[Dataset records]
····················
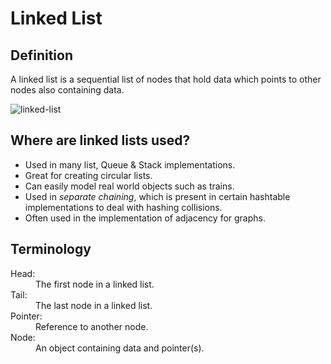 # Linked List

## Definition
A linked list is a sequential list of nodes that hold data which points to other nodes also containing data.

![linked-list](https://media.geeksforgeeks.org/wp-content/cdn-uploads/gq/2013/03/Linkedlist.png)

## Where are linked lists used?

- Used in many list, Queue & Stack implementations.
- Great for creating circular lists.
- Can easily model real world objects such as trains.
- Used in *separate chaining*, which is present in certain hashtable implementations to deal with hashing collisions.
- Often used in the implementation of adjacency for graphs.

## Terminology
<dl>
  <dt>Head:</dt>
  <dd>The first node in a linked list.</dd>
  
  <dt>Tail:</dt>
  <dd>The last node in a linked list.</dd>
  
  <dt>Pointer:</dt>
  <dd>Reference to another node.</dd>
  
  <dt>Node:</dt>
  <dd>An object containing data and pointer(s).</dd>
</dl>
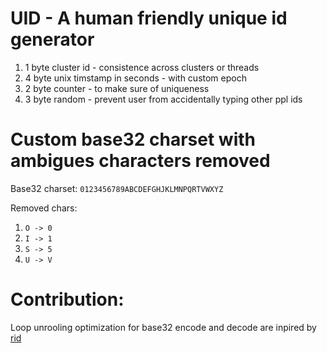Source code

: # UID - A human friendly unique id generator
1. 1 byte cluster id - consistence across clusters or threads
1. 4 byte unix timstamp in seconds - with custom epoch
1. 2 byte counter - to make sure of uniqueness
1. 3 byte random - prevent user from accidentally typing other ppl ids

# Custom base32 charset with ambigues characters removed
Base32 charset: `0123456789ABCDEFGHJKLMNPQRTVWXYZ`

Removed chars:
1. `O -> 0`
1. `I -> 1`
1. `S -> 5`
1. `U -> V`

# Contribution:
Loop unrooling optimization for base32 encode and decode are inpired by [rid](https://github.com/solutionroute/rid)
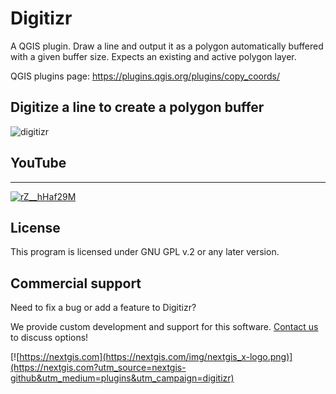 # Digitizr

A QGIS plugin. Draw a line and output it as a polygon automatically buffered with a given buffer size. Expects an existing and active polygon layer.

QGIS plugins page: https://plugins.qgis.org/plugins/copy_coords/ 


## Digitize a line to create a polygon buffer

![digitizr](https://github.com/nextgis/qgis_digitizr/assets/101568545/7132ac0d-a3f9-470b-a934-69ff0b0ee41d)

## YouTube
-------------
[![rZ__hHaf29M](https://github.com/nextgis/qgis_digitizr/assets/101568545/e70d08ba-9925-48ec-b62a-75b78bc28144)](https://youtu.be/rZ__hHaf29M)

License
-------------
This program is licensed under GNU GPL v.2 or any later version.

Commercial support
------------------
Need to fix a bug or add a feature to Digitizr? 

We provide custom development and support for this software. [Contact us](https://nextgis.com/contact/?utm_source=nextgis-github&utm_medium=plugins&utm_campaign=digitizr) to discuss options!


[![https://nextgis.com](https://nextgis.com/img/nextgis_x-logo.png)](https://nextgis.com?utm_source=nextgis-github&utm_medium=plugins&utm_campaign=digitizr)
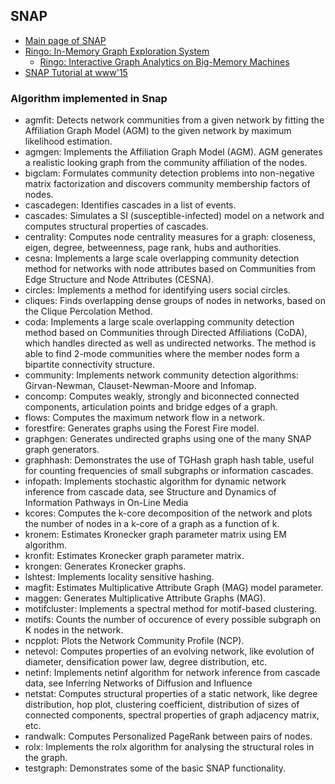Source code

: ## SNAP

* [Main page of SNAP](http://snap.stanford.edu/)
* [Ringo: In-Memory Graph Exploration System](http://snap.stanford.edu/ringo/)
  * [Ringo: Interactive Graph Analytics
on Big-Memory Machines](http://snap.stanford.edu/ringo/demo-ringo.pdf)
* [SNAP Tutorial at www'15](http://snap.stanford.edu/proj/snap-www/)

### Algorithm implemented in Snap
* agmfit: Detects network communities from a given network by fitting the Affiliation Graph Model (AGM) to the given network by maximum likelihood estimation.
* agmgen: Implements the Affiliation Graph Model (AGM). AGM generates a realistic looking graph from the community affiliation of the nodes.
* bigclam: Formulates community detection problems into non-negative matrix factorization and discovers community membership factors of nodes.
* cascadegen: Identifies cascades in a list of events.
* cascades: Simulates a SI (susceptible-infected) model on a network and computes structural properties of cascades.
* centrality: Computes node centrality measures for a graph: closeness, eigen, degree, betweenness, page rank, hubs and authorities.
* cesna: Implements a large scale overlapping community detection method for networks with node attributes based on Communities from Edge Structure and Node Attributes (CESNA).
* circles: Implements a method for identifying users social circles.
* cliques: Finds overlapping dense groups of nodes in networks, based on the Clique Percolation Method.
* coda: Implements a large scale overlapping community detection method based on Communities through Directed Affiliations (CoDA), which handles directed as well as undirected networks. The method is able to find 2-mode communities where the member nodes form a bipartite connectivity structure.
* community: Implements network community detection algorithms: Girvan-Newman, Clauset-Newman-Moore and Infomap.
* concomp: Computes weakly, strongly and biconnected connected components, articulation points and bridge edges of a graph.
* flows: Computes the maximum network flow in a network.
* forestfire: Generates graphs using the Forest Fire model.
* graphgen: Generates undirected graphs using one of the many SNAP graph generators.
* graphhash: Demonstrates the use of TGHash graph hash table, useful for counting frequencies of small subgraphs or information cascades.
* infopath: Implements stochastic algorithm for dynamic network inference from cascade data, see Structure and Dynamics of Information Pathways in On-Line Media
* kcores: Computes the k-core decomposition of the network and plots the number of nodes in a k-core of a graph as a function of k.
* kronem: Estimates Kronecker graph parameter matrix using EM algorithm.
* kronfit: Estimates Kronecker graph parameter matrix.
* krongen: Generates Kronecker graphs.
* lshtest: Implements locality sensitive hashing.
* magfit: Estimates Multiplicative Attribute Graph (MAG) model parameter.
* maggen: Generates Multiplicative Attribute Graphs (MAG).
* motifcluster: Implements a spectral method for motif-based clustering.
* motifs: Counts the number of occurence of every possible subgraph on K nodes in the network.
* ncpplot: Plots the Network Community Profile (NCP).
* netevol: Computes properties of an evolving network, like evolution of diameter, densification power law, degree distribution, etc.
* netinf: Implements netinf algorithm for network inference from cascade data, see Inferring Networks of Diffusion and Influence
* netstat: Computes structural properties of a static network, like degree distribution, hop plot, clustering coefficient, distribution of sizes of connected components, spectral properties of graph adjacency matrix, etc.
* randwalk: Computes Personalized PageRank between pairs of nodes.
* rolx: Implements the rolx algorithm for analysing the structural roles in the graph.
* testgraph: Demonstrates some of the basic SNAP functionality.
····················
▶ ASSIGNMENT:
Print all entries exactly; skip the pictures.

▶ RESULT OF THE TASK:
 # Linked List

## Definition
A linked list is a sequential list of nodes that hold data which points to other nodes also containing data.

![linked-list](https://media.geeksforgeeks.org/wp-content/cdn-uploads/gq/2013/03/Linkedlist.png)

## Where are linked lists used?

- Used in many list, Queue & Stack implementations.
- Great for creating circular lists.
- Can easily model real world objects such as trains.
- Used in *separate chaining*, which is present in certain hashtable implementations to deal with hashing collisions.
- Often used in the implementation of adjacency for graphs.

## Terminology
<dl>
  <dt>Head:</dt>
  <dd>The first node in a linked list.</dd>
  
  <dt>Tail:</dt>
  <dd>The last node in a linked list.</dd>
  
  <dt>Pointer:</dt>
  <dd>Reference to another node.</dd>
  
  <dt>Node:</dt>
  <dd>An object containing data and pointer(s).</dd>
</dl>
Source code

: # UID - A human friendly unique id generator
1. 1 byte cluster id - consistence across clusters or threads
1. 4 byte unix timstamp in seconds - with custom epoch
1. 2 byte counter - to make sure of uniqueness
1. 3 byte random - prevent user from accidentally typing other ppl ids

# Custom base32 charset with ambigues characters removed
Base32 charset: `0123456789ABCDEFGHJKLMNPQRTVWXYZ`

Removed chars:
1. `O -> 0`
1. `I -> 1`
1. `S -> 5`
1. `U -> V`

# Contribution:
Loop unrooling optimization for base32 encode and decode are inpired by [rid](https://github.com/solutionroute/rid)
 # Digitizr

A QGIS plugin. Draw a line and output it as a polygon automatically buffered with a given buffer size. Expects an existing and active polygon layer.

QGIS plugins page: https://plugins.qgis.org/plugins/copy_coords/ 


## Digitize a line to create a polygon buffer

![digitizr](https://github.com/nextgis/qgis_digitizr/assets/101568545/7132ac0d-a3f9-470b-a934-69ff0b0ee41d)

## YouTube
-------------
[![rZ__hHaf29M](https://github.com/nextgis/qgis_digitizr/assets/101568545/e70d08ba-9925-48ec-b62a-75b78bc28144)](https://youtu.be/rZ__hHaf29M)

License
-------------
This program is licensed under GNU GPL v.2 or any later version.

Commercial support
------------------
Need to fix a bug or add a feature to Digitizr? 

We provide custom development and support for this software. [Contact us](https://nextgis.com/contact/?utm_source=nextgis-github&utm_medium=plugins&utm_campaign=digitizr) to discuss options!


[![https://nextgis.com](https://nextgis.com/img/nextgis_x-logo.png)](https://nextgis.com?utm_source=nextgis-github&utm_medium=plugins&utm_campaign=digitizr)
Source code

: ## SNAP

* [Main page of SNAP](http://snap.stanford.edu/)
* [Ringo: In-Memory Graph Exploration System](http://snap.stanford.edu/ringo/)
  * [Ringo: Interactive Graph Analytics
on Big-Memory Machines](http://snap.stanford.edu/ringo/demo-ringo.pdf)
* [SNAP Tutorial at www'15](http://snap.stanford.edu/proj/snap-www/)

### Algorithm implemented in Snap
* agmfit: Detects network communities from a given network by fitting the Affiliation Graph Model (AGM) to the given network by maximum likelihood estimation.
* agmgen: Implements the Affiliation Graph Model (AGM). AGM generates a realistic looking graph from the community affiliation of the nodes.
* bigclam: Formulates community detection problems into non-negative matrix factorization and discovers community membership factors of nodes.
* cascadegen: Identifies cascades in a list of events.
* cascades: Simulates a SI (susceptible-infected) model on a network and computes structural properties of cascades.
* centrality: Computes node centrality measures for a graph: closeness, eigen, degree, betweenness, page rank, hubs and authorities.
* cesna: Implements a large scale overlapping community detection method for networks with node attributes based on Communities from Edge Structure and Node Attributes (CESNA).
* circles: Implements a method for identifying users social circles.
* cliques: Finds overlapping dense groups of nodes in networks, based on the Clique Percolation Method.
* coda: Implements a large scale overlapping community detection method based on Communities through Directed Affiliations (CoDA), which handles directed as well as undirected networks. The method is able to find 2-mode communities where the member nodes form a bipartite connectivity structure.
* community: Implements network community detection algorithms: Girvan-Newman, Clauset-Newman-Moore and Infomap.
* concomp: Computes weakly, strongly and biconnected connected components, articulation points and bridge edges of a graph.
* flows: Computes the maximum network flow in a network.
* forestfire: Generates graphs using the Forest Fire model.
* graphgen: Generates undirected graphs using one of the many SNAP graph generators.
* graphhash: Demonstrates the use of TGHash graph hash table, useful for counting frequencies of small subgraphs or information cascades.
* infopath: Implements stochastic algorithm for dynamic network inference from cascade data, see Structure and Dynamics of Information Pathways in On-Line Media
* kcores: Computes the k-core decomposition of the network and plots the number of nodes in a k-core of a graph as a function of k.
* kronem: Estimates Kronecker graph parameter matrix using EM algorithm.
* kronfit: Estimates Kronecker graph parameter matrix.
* krongen: Generates Kronecker graphs.
* lshtest: Implements locality sensitive hashing.
* magfit: Estimates Multiplicative Attribute Graph (MAG) model parameter.
* maggen: Generates Multiplicative Attribute Graphs (MAG).
* motifcluster: Implements a spectral method for motif-based clustering.
* motifs: Counts the number of occurence of every possible subgraph on K nodes in the network.
* ncpplot: Plots the Network Community Profile (NCP).
* netevol: Computes properties of an evolving network, like evolution of diameter, densification power law, degree distribution, etc.
* netinf: Implements netinf algorithm for network inference from cascade data, see Inferring Networks of Diffusion and Influence
* netstat: Computes structural properties of a static network, like degree distribution, hop plot, clustering coefficient, distribution of sizes of connected components, spectral properties of graph adjacency matrix, etc.
* randwalk: Computes Personalized PageRank between pairs of nodes.
* rolx: Implements the rolx algorithm for analysing the structural roles in the graph.
* testgraph: Demonstrates some of the basic SNAP functionality.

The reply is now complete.